Parmi des hommes tous égaux, tous robustes, emportés, sanguinaires, accoutumés aux armes, il se seroit élevé des disputes perpétuelles & dangereuses. Il n'étoit pas possible que le hasard & l'intelligence n'eussent mis une grande inégalité dans les différents lots. Celui qui se seroit cru lésé, auroit voulu se faire justice. L'association formée pour s'emparer du butin, auroit été troublée par la difficulté d'en jouir; & l'on ne dut pas tarder à en voir des exemples.

Ces inconvénients frapperent les esprits les plus éclairés. Ils chercherent à y trouver un remede. C'étoit un art tout neuf qu'ils créoient. Mais comme c'est presque toujours la science qui égare, & que la vérité n'est jamais si facile à découvrir, que quand elle est éloignée des docteurs, ils virent sur le champ quelle route il falloit prendre.

Ils sentoient qu'une premiere violence étoit incontestablement nécessaire. Ils ne pouvoient pas la désavouer, puisqu'elle seule fondoit tous leurs droits. Mais ils voyoient aussi qu'il falloit en prévenir une seconde qui seroit retombée sur eux. Ils concevoient que l'usurpation primitive devoit être regardée comme un titre sacré: mais ils n'appercevoient pas moins clairement qu'il falloit proscrire toute usurpation nouvelle, qui auroit pu contredire l'ancienne, & la détruire.

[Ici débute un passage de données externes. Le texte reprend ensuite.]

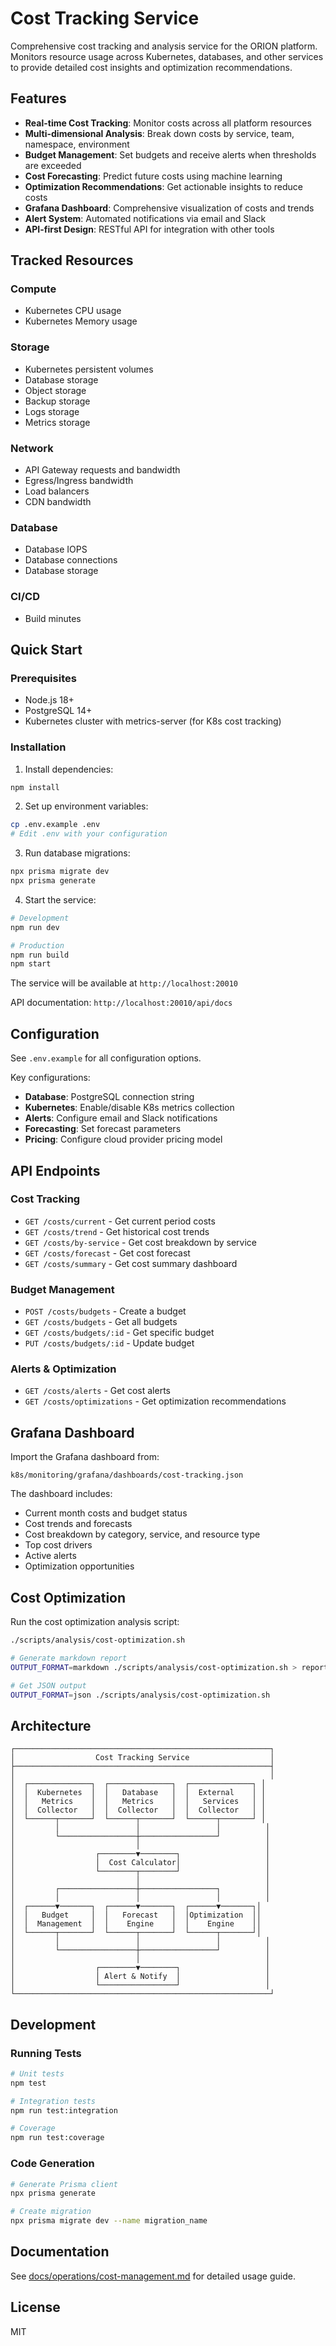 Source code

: # Cost Tracking Service

Comprehensive cost tracking and analysis service for the ORION platform. Monitors resource usage across Kubernetes, databases, and other services to provide detailed cost insights and optimization recommendations.

## Features

- **Real-time Cost Tracking**: Monitor costs across all platform resources
- **Multi-dimensional Analysis**: Break down costs by service, team, namespace, environment
- **Budget Management**: Set budgets and receive alerts when thresholds are exceeded
- **Cost Forecasting**: Predict future costs using machine learning
- **Optimization Recommendations**: Get actionable insights to reduce costs
- **Grafana Dashboard**: Comprehensive visualization of costs and trends
- **Alert System**: Automated notifications via email and Slack
- **API-first Design**: RESTful API for integration with other tools

## Tracked Resources

### Compute
- Kubernetes CPU usage
- Kubernetes Memory usage

### Storage
- Kubernetes persistent volumes
- Database storage
- Object storage
- Backup storage
- Logs storage
- Metrics storage

### Network
- API Gateway requests and bandwidth
- Egress/Ingress bandwidth
- Load balancers
- CDN bandwidth

### Database
- Database IOPS
- Database connections
- Database storage

### CI/CD
- Build minutes

## Quick Start

### Prerequisites

- Node.js 18+
- PostgreSQL 14+
- Kubernetes cluster with metrics-server (for K8s cost tracking)

### Installation

1. Install dependencies:
```bash
npm install
```

2. Set up environment variables:
```bash
cp .env.example .env
# Edit .env with your configuration
```

3. Run database migrations:
```bash
npx prisma migrate dev
npx prisma generate
```

4. Start the service:
```bash
# Development
npm run dev

# Production
npm run build
npm start
```

The service will be available at `http://localhost:20010`

API documentation: `http://localhost:20010/api/docs`

## Configuration

See `.env.example` for all configuration options.

Key configurations:

- **Database**: PostgreSQL connection string
- **Kubernetes**: Enable/disable K8s metrics collection
- **Alerts**: Configure email and Slack notifications
- **Forecasting**: Set forecast parameters
- **Pricing**: Configure cloud provider pricing model

## API Endpoints

### Cost Tracking
- `GET /costs/current` - Get current period costs
- `GET /costs/trend` - Get historical cost trends
- `GET /costs/by-service` - Get cost breakdown by service
- `GET /costs/forecast` - Get cost forecast
- `GET /costs/summary` - Get cost summary dashboard

### Budget Management
- `POST /costs/budgets` - Create a budget
- `GET /costs/budgets` - Get all budgets
- `GET /costs/budgets/:id` - Get specific budget
- `PUT /costs/budgets/:id` - Update budget

### Alerts & Optimization
- `GET /costs/alerts` - Get cost alerts
- `GET /costs/optimizations` - Get optimization recommendations

## Grafana Dashboard

Import the Grafana dashboard from:
```
k8s/monitoring/grafana/dashboards/cost-tracking.json
```

The dashboard includes:
- Current month costs and budget status
- Cost trends and forecasts
- Cost breakdown by category, service, and resource type
- Top cost drivers
- Active alerts
- Optimization opportunities

## Cost Optimization

Run the cost optimization analysis script:

```bash
./scripts/analysis/cost-optimization.sh

# Generate markdown report
OUTPUT_FORMAT=markdown ./scripts/analysis/cost-optimization.sh > report.md

# Get JSON output
OUTPUT_FORMAT=json ./scripts/analysis/cost-optimization.sh
```

## Architecture

```
┌─────────────────────────────────────────────────────────┐
│                  Cost Tracking Service                  │
├─────────────────────────────────────────────────────────┤
│                                                         │
│  ┌──────────────┐  ┌──────────────┐  ┌──────────────┐ │
│  │  Kubernetes  │  │   Database   │  │  External    │ │
│  │   Metrics    │  │   Metrics    │  │   Services   │ │
│  │  Collector   │  │  Collector   │  │  Collector   │ │
│  └──────┬───────┘  └──────┬───────┘  └──────┬───────┘ │
│         │                 │                 │          │
│         └─────────────────┼─────────────────┘          │
│                           │                            │
│                  ┌────────▼────────┐                   │
│                  │  Cost Calculator│                   │
│                  └────────┬────────┘                   │
│                           │                            │
│         ┌─────────────────┼─────────────────┐          │
│         │                 │                 │          │
│  ┌──────▼───────┐  ┌──────▼───────┐  ┌──────▼───────┐│
│  │   Budget     │  │   Forecast   │  │Optimization  ││
│  │  Management  │  │    Engine    │  │    Engine    ││
│  └──────┬───────┘  └──────┬───────┘  └──────┬───────┘│
│         │                 │                 │          │
│         └─────────────────┼─────────────────┘          │
│                           │                            │
│                  ┌────────▼────────┐                   │
│                  │ Alert & Notify  │                   │
│                  └─────────────────┘                   │
└─────────────────────────────────────────────────────────┘
```

## Development

### Running Tests

```bash
# Unit tests
npm test

# Integration tests
npm run test:integration

# Coverage
npm run test:coverage
```

### Code Generation

```bash
# Generate Prisma client
npx prisma generate

# Create migration
npx prisma migrate dev --name migration_name
```

## Documentation

See [docs/operations/cost-management.md](../../docs/operations/cost-management.md) for detailed usage guide.

## License

MIT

Pour y réussir, ils proposerent de n'autoriser que les brigandages qui se feroient en commun, & de punir sévérement ceux qu'on oseroit se permettre en particulier. D'après leurs insinuations, on statua que la société auroit droit de tout prendre, mais que les membres se dessaisiroient de ce droit, dès qu'ils seroient seuls. On convint que chacun posséderoit tranquillement la part d'hommes, de troupeaux, & ensuite de terres qui lui seroit échue; & que quiconque tenteroit de la lui enlever, seroit déclaré ennemi public & poursuivi en cette qualité.

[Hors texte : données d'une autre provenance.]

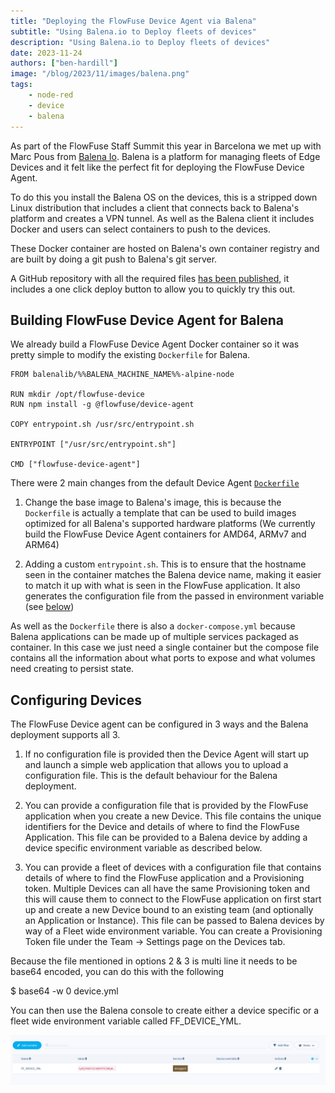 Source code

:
 ```yaml
---
title: "Deploying the FlowFuse Device Agent via Balena"
subtitle: "Using Balena.io to Deploy fleets of devices"
description: "Using Balena.io to Deploy fleets of devices"
date: 2023-11-24
authors: ["ben-hardill"]
image: "/blog/2023/11/images/balena.png"
tags:
    - node-red
    - device
    - balena
---
```


As part of the FlowFuse Staff Summit this year in Barcelona we met up with Marc Pous from [Balena Io](https://www.balena.io/). Balena is a platform for managing fleets of Edge Devices and it felt like the perfect fit for deploying the FlowFuse Device Agent.

<!--more-->

To do this you install the Balena OS on the devices, this is a stripped down Linux distribution that includes a client that connects back to Balena's platform and creates a VPN tunnel. As well as the Balena client it includes Docker and users can select containers to push to the devices.

These Docker container are hosted on Balena's own container registry and are built by doing a git push to Balena's git server.

A GitHub repository with all the required files [has been published](https://github.com/FlowFuse/balena-device-agent), it includes a one click deploy button to allow you to quickly try this out.

## Building FlowFuse Device Agent for Balena

We already build a FlowFuse Device Agent Docker container so it was pretty simple to modify the existing `Dockerfile` for Balena.

```
FROM balenalib/%%BALENA_MACHINE_NAME%%-alpine-node

RUN mkdir /opt/flowfuse-device
RUN npm install -g @flowfuse/device-agent

COPY entrypoint.sh /usr/src/entrypoint.sh

ENTRYPOINT ["/usr/src/entrypoint.sh"]

CMD ["flowfuse-device-agent"]
```

There were 2 main changes from the default Device Agent [`Dockerfile`](https://github.com/FlowFuse/device-agent/blob/main/docker/Dockerfile)

 1. Change the base image to Balena's image, this is because the `Dockerfile` is actually a template that can be used to build images optimized for all Balena's supported hardware platforms (We currently build the FlowFuse Device Agent containers for AMD64, ARMv7 and ARM64)

 2. Adding a custom `entrypoint.sh`. This is to ensure that the hostname seen in the container matches the Balena device name, making it easier to match it up with what is seen in the FlowFuse application. It also generates the configuration file from the passed in environment variable (see [below](#configuring-devices))

As well as the `Dockerfile` there is also a `docker-compose.yml` because Balena applications can be made up of multiple services packaged as container. In this case we just need a single container but the compose file contains all the information about what ports to expose and what volumes need creating to persist state.

## Configuring Devices

The FlowFuse Device agent can be configured in 3 ways and the Balena deployment supports all 3.

 1. If no configuration file is provided then the Device Agent will start up and launch a simple web application that allows you to upload a configuration file. This is the default behaviour for the Balena deployment.

 2. You can provide a configuration file that is provided by the FlowFuse application when you create a new Device. This file contains the unique identifiers for the Device and details of where to find the FlowFuse Application. This file can be provided to a Balena device by adding a device specific environment variable as described below.

 3. You can provide a fleet of devices with a configuration file that contains details of where to find the FlowFuse application and a Provisioning token. Multiple Devices can all have the same Provisioning token and this will cause them to connect to the FlowFuse application on first start up and create a new Device bound to an existing team (and optionally an Application or Instance). This file can be passed to Balena devices by way of a Fleet wide environment variable. 
 You can create a Provisioning Token file under the Team -> Settings page on the Devices tab.

Because the file mentioned in options 2 & 3 is multi line it needs to be base64 encoded, you can do this with the following

$ base64 -w 0 device.yml

You can then use the Balena console to create either a device specific or a fleet wide environment variable called FF_DEVICE_YML.

![balena-env-var](images/balena-env-var.png) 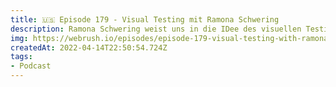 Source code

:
```yaml
---
title: 🇺🇸 Episode 179 - Visual Testing mit Ramona Schwering
description: Ramona Schwering weist uns in die IDee des visuellen Testings ein.
img: https://webrush.io/episodes/episode-179-visual-testing-with-ramona-schwering
createdAt: 2022-04-14T22:50:54.724Z
tags:
- Podcast
---
```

Chapitre VI. Justification de ce qui précede.

Ce systême si naturel, si simple, si c'est pourtant un systême, M. le P. de Montesquieu ne l'approuve pas; il lui reproche de manquer de raison. Suivant lui, c'est choquer le bon sens que de prêter d'abord aux hommes le desir de se subjuguer les uns les autres. Cette idée de l'empire & de la domination, dit-il, est si composée, & depend de tant d'autres idées, que ce ne seroit pas celle que les hommes auroient eue d'abord (a).

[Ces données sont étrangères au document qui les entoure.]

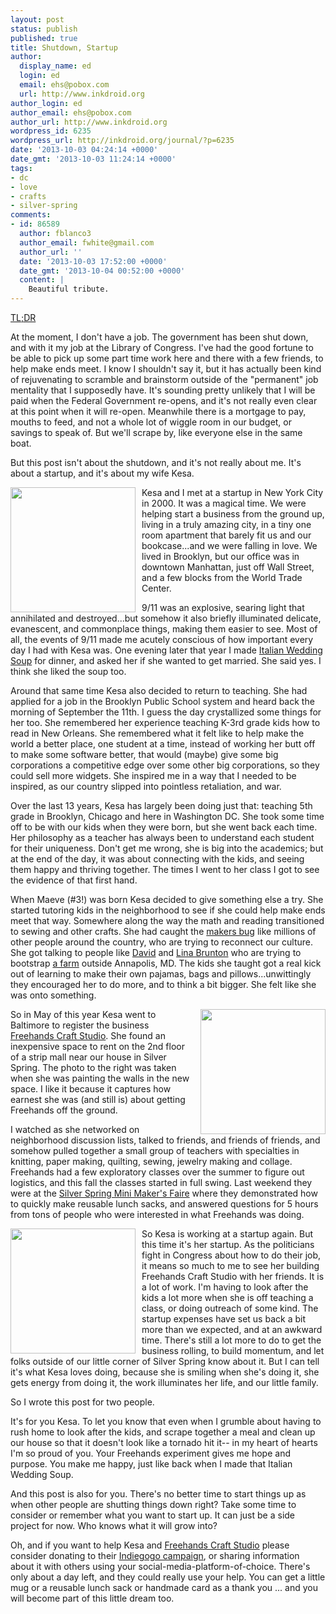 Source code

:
 ```yaml
---
layout: post
status: publish
published: true
title: Shutdown, Startup
author:
  display_name: ed
  login: ed
  email: ehs@pobox.com
  url: http://www.inkdroid.org
author_login: ed
author_email: ehs@pobox.com
author_url: http://www.inkdroid.org
wordpress_id: 6235
wordpress_url: http://inkdroid.org/journal/?p=6235
date: '2013-10-03 04:24:14 +0000'
date_gmt: '2013-10-03 11:24:14 +0000'
tags:
- dc
- love
- crafts
- silver-spring
comments:
- id: 86589
  author: fblanco3
  author_email: fwhite@gmail.com
  author_url: ''
  date: '2013-10-03 17:52:00 +0000'
  date_gmt: '2013-10-04 00:52:00 +0000'
  content: |
    Beautiful tribute.
---
```


<p><a href="http://www.indiegogo.com/projects/freehands-craft-studio--2">TL;DR</a></p>
<p>At the moment, I don't have a job. The government has been shut down, and with it my job at the Library of Congress. I've had the good fortune to be able to pick up some part time work here and there with a few friends, to help make ends meet. I know I shouldn't say it, but it has actually been kind of rejuvenating to scramble and brainstorm outside of the "permanent" job mentality that I supposedly have. It's sounding pretty unlikely that I will be paid when the Federal Government re-opens, and it's not really even clear at this point when it will re-open. Meanwhile there is a mortgage to pay, mouths to feed, and not a whole lot of wiggle room in our budget, or savings to speak of. But we'll scrape by, like everyone else in the same boat.</p>
<p>But this post isn't about the shutdown, and it's not really about me. It's about a startup, and it's about my wife Kesa.</p>
<p><a href="http://www.flickr.com/photos/inkdroid/10063186254/"><img src="http://inkdroid.org/images/kesa-outerbanks.jpg" style="width: 200px; float: left; margin-right: 10px;" /></a></p>
<p>Kesa and I met at a startup in New York City in 2000. It was a magical time. We were helping start a business from the ground up, living in a truly amazing city, in a tiny one room apartment that barely fit us and our bookcase...and we were falling in love. We lived in Brooklyn, but our office was in downtown Manhattan, just off Wall Street, and a few blocks from the World Trade Center.</p>
<p>9/11 was an explosive, searing light that annihilated and destroyed...but somehow it also briefly illuminated delicate, evanescent, and commonplace things, making them easier to see. Most of all, the events of 9/11 made me acutely conscious of how important every day I had with Kesa was. One evening later that year I made <a href="http://en.wikipedia.org/wiki/Wedding_soup">Italian Wedding Soup</a> for dinner, and asked her if she wanted to get married. She said yes. I think she liked the soup too.</p>
<p>Around that same time Kesa also decided to return to teaching. She had applied for a job in the Brooklyn Public School system and heard back the morning of September the 11th. I guess the day crystallized some things for her too. She remembered her experience teaching K-3rd grade kids how to read in New Orleans. She remembered what it felt like to help make the world a better place, one student at a time, instead of working her butt off to make some software better, that would (maybe) give some big corporations a competitive edge over some other big corporations, so they could sell more widgets. She inspired me in a way that I needed to be inspired, as our country slipped into pointless retaliation, and war.</p>
<p>Over the last 13 years, Kesa has largely been doing just that: teaching 5th grade in Brooklyn, Chicago and here in Washington DC. She took some time off to be with our kids when they were born, but she went back each time. Her philosophy as a teacher has always been to understand each student for their uniqueness. Don't get me wrong, she is big into the academics; but at the end of the day, it was about connecting with the kids, and seeing them happy and thriving together. The times I went to her class I got to see the evidence of that first hand.</p>
<p>When Maeve (#3!) was born Kesa decided to give something else a try. She started tutoring kids in the neighborhood to see if she could help make ends meet that way. Somewhere along the way the math and reading transitioned to sewing and other crafts. She had caught the <a href="http://en.wikipedia.org/wiki/Maker_culture">makers bug</a> like millions of other people around the country, who are trying to reconnect our culture. She got talking to people like <a href="http://davidbrunton.com">David</a> and <a href="http://butterpies.com/">Lina Brunton</a> who are trying to bootstrap <a href="http://www.rightfieldfarm.com/">a farm</a> outside Annapolis, MD. The kids she taught got a real kick out of learning to make their own pajamas, bags and pillows...unwittingly they encouraged her to do more, and to think a bit bigger. She felt like she was onto something.</p>
<p><a href="http://www.flickr.com/photos/inkdroid/8967638378/"><img src="http://inkdroid.org/images/kesa.jpg" style="width: 200px; float: right; margin-left: 10px;" /></a></p>
<p>So in May of this year Kesa went to Baltimore to register the business <a href="http://freehandscraftstudio.com">Freehands Craft Studio</a>. She found an inexpensive space to rent on the 2nd floor of a strip mall near our house in Silver Spring. The photo to the right was taken when she was painting the walls in the new space. I like it because it captures how earnest she was (and still is) about getting Freehands off the ground.</p>
<p>I watched as she networked on neighborhood discussion lists, talked to friends, and friends of friends, and somehow pulled together a small group of teachers with specialties in knitting, paper making, quilting, sewing, jewelry making and collage. Freehands had a few exploratory classes over the summer to figure out logistics, and this fall the classes started in full swing. Last weekend they were at the <a href="http://makerfairesilverspring.com/">Silver Spring Mini Maker's Faire</a> where they demonstrated how to quickly make reusable lunch sacks, and answered questions for 5 hours from tons of people who were interested in what Freehands was doing.</p>
<p><a href="http://www.flickr.com/photos/inkdroid/10010944433/"><img src="http://inkdroid.org/images/makers-faire.jpg" style="width: 200px; float: left; margin-right: 10px;" /></a></p>
<p>So Kesa is working at a startup again. But this time it's her startup. As the politicians fight in Congress about how to do their job, it means so much to me to see her building Freehands Craft Studio with her friends. It is a lot of work. I'm having to look after the kids a lot more when she is off teaching a class, or doing outreach of some kind. The startup expenses have set us back a bit more than we expected, and at an awkward time. There's still a lot more to do to get the business rolling, to build momentum, and let folks outside of our little corner of Silver Spring know about it. But I can tell it's what Kesa loves doing, because she is smiling when she's doing it, she gets energy from doing it, the work illuminates her life, and our little family.</p>
<p>So I wrote this post for two people.</p>
<p>It's for you Kesa. To let you know that even when I grumble about having to rush home to look after the kids, and scrape together a meal and clean up our house so that it doesn't look like a tornado hit it-- in my heart of hearts I'm so proud of you. Your Freehands experiment gives me hope and purpose. You make me happy, just like back when I made that Italian Wedding Soup.</p>
<p>And this post is also for you. There's no better time to start things up as when other people are shutting things down right? Take some time to consider or remember what you want to start up. It can just be a side project for now. Who knows what it will grow into?</p>
<p>Oh, and if you want to help Kesa and <a href="http://freehandscraftstudio.com">Freehands Craft Studio</a> please consider donating to their <a href="http://www.indiegogo.com/projects/freehands-craft-studio--2">Indiegogo campaign</a>, or sharing information about it with others using your social-media-platform-of-choice. There's only about a day left, and they could really use your help. You can get a little mug or a reusable lunch sack or handmade card as a thank you ... and you will become part of this little dream too.</p>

Ce n'est certainement pas celle qui a dû les frapper dès l'instant de leur existence. Leur premier soin a été sans doute de se pourvoir de nourriture; c'est le plus pressant de tous les besoins, & celui auquel tous les autres cedent (b). Mais le second a dû être de chercher à s'en pourvoir sans travail. Or ils n'ont pu y parvenir qu'en s'appropriant le fruit d'un travail étranger. Il est donc naturel qu'ils aient conspiré contre la liberté qui étoit un obstacle à leurs vues, dès qu'ils ont connu cet obstacle. Il est naturel qu'ils aient entrepris de la détruire, dès qu'ils ont cru pourvoir le faire sans risque, & que l'occasion leur en a été offerte par le hasard.

Les premiers conquérants n'ont pas eu dessein, sans doute, de se faire de puissants monarques. Ces hommes encore sauvages, nus, ou tout au plus à demi couverts de peaux de bêtes, ne se proposoient point de remplir la terre du bruit de leurs actions; ils n'ambitionnoient pas le droit de jouir, dans l'opulence & dans la mollesse, des adulations d'une foule de courtisans.

Ils ne songeoient qu'à mener une vie tranquille & sans inquiétude, à mettre, entr'eux & le besoin, un certain nombre d'hommes qui pût les garantir de ses atteintes. Ils ne se faisoient despotes que pour être impunément paresseux, & rois, que pour avoir de quoi vivre: ce qui retrécit & simplifie beaucoup, comme on voit, l'idée de la domination.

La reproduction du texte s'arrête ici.